Report back every line from the entries below in which the word "value" occurs.
====
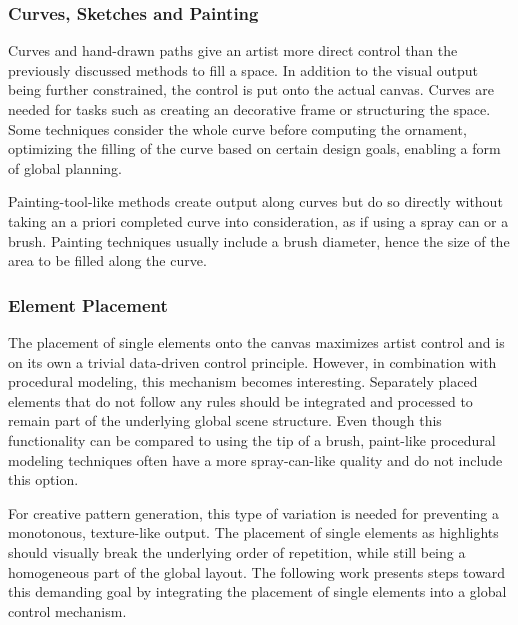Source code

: \subsubsection{Curves, Sketches and Painting}
\label{subsubsec:commonly_used_control_mechanisms_curves}

Curves and hand-drawn paths give an artist more direct control than the previously discussed methods to fill a space. In addition to the visual output being further constrained, the control is put onto the actual canvas. Curves are needed for tasks such as creating an decorative frame or structuring the space. Some techniques consider the whole curve before computing the ornament, optimizing the filling of the curve based on certain design goals, enabling a form of global planning.

Painting-tool-like methods create output along curves but do so directly without taking an a priori completed curve into consideration, as if using a spray can or a brush. Painting techniques usually include a brush diameter, hence the size of the area to be filled along the curve.

\subsubsection{Element Placement}
\label{subsubsec:commonly_used_control_mechanisms_elements}

The placement of single elements onto the canvas maximizes artist control and is on its own a trivial data-driven control principle. However, in combination with procedural modeling, this mechanism becomes interesting. Separately placed elements that do not follow any rules should be integrated and processed to remain part of the underlying global scene structure. Even though this functionality can be compared to using the tip of a brush, paint-like procedural modeling techniques often have a more spray-can-like quality \cite{mech_2012_tdf} and do not include this option.

For creative pattern generation, this type of variation is needed for preventing a monotonous, texture-like output. The placement of single elements as highlights should visually break the underlying order of repetition, while still being a homogeneous part of the global layout. The following work presents steps toward this demanding goal by integrating the placement of single elements into a global control mechanism.



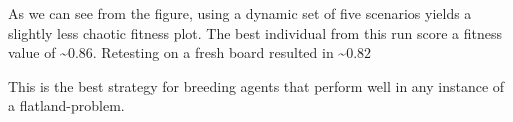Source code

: \documentclass[twoside]{article}
\begin{document}
\begin{multicols}{2}
  As we can see from the figure, using a dynamic set of five scenarios yields a slightly less chaotic fitness plot.
  The best individual from this run score a fitness value of \textasciitilde $0.86$.
  Retesting on a fresh board resulted in \textasciitilde $0.82$

  This is the best strategy for breeding agents that perform well in any instance of a flatland-problem.

\end{multicols}

%
%
\end{document}
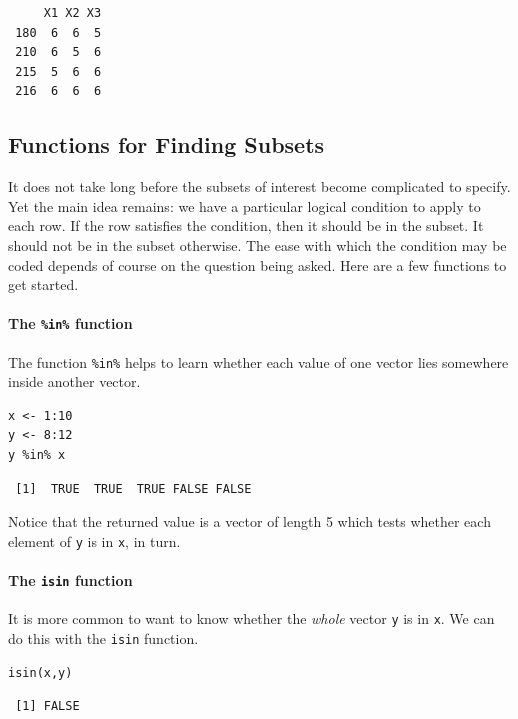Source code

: \documentclass[captions=tableheading]{scrbook}
\begin{document}
\begin{verbatim}
     X1 X2 X3
 180  6  6  5
 210  6  5  6
 215  5  6  6
 216  6  6  6
\end{verbatim}
\subsection{Functions for Finding Subsets}
\label{sec-3-2-1}


It does not take long before the subsets of interest become complicated to specify. Yet the main idea remains: we have a particular logical condition to apply to each row. If the row satisfies the condition, then it should be in the subset. It should not be in the subset otherwise. The ease with which the condition may be coded depends of course on the question being asked. Here are a few functions to get started.

\paragraph*{The \texttt{\%in\%} function}

The function \texttt{\%in\%} helps to learn whether each value of one vector lies somewhere inside another vector. 


\begin{verbatim}
x <- 1:10 
y <- 8:12 
y %in% x
\end{verbatim}

\begin{verbatim}
 [1]  TRUE  TRUE  TRUE FALSE FALSE
\end{verbatim}

Notice that the returned value is a vector of length 5 which tests whether each element of \texttt{y} is in \texttt{x}, in turn.

\paragraph*{The \texttt{isin} function}

It is more common to want to know whether the \emph{whole} vector \texttt{y} is in \texttt{x}. We can do this with the \texttt{isin} function. 


\begin{verbatim}
isin(x,y)
\end{verbatim}

\begin{verbatim}
 [1] FALSE
\end{verbatim}
\end{document}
====
_Task answer_
  The best individual from this run score a fitness value of \textasciitilde $0.86$.
The function \texttt{\%in\%} helps to learn whether each value of one vector lies somewhere inside another vector. 
Notice that the returned value is a vector of length 5 which tests whether each element of \texttt{y} is in \texttt{x}, in turn.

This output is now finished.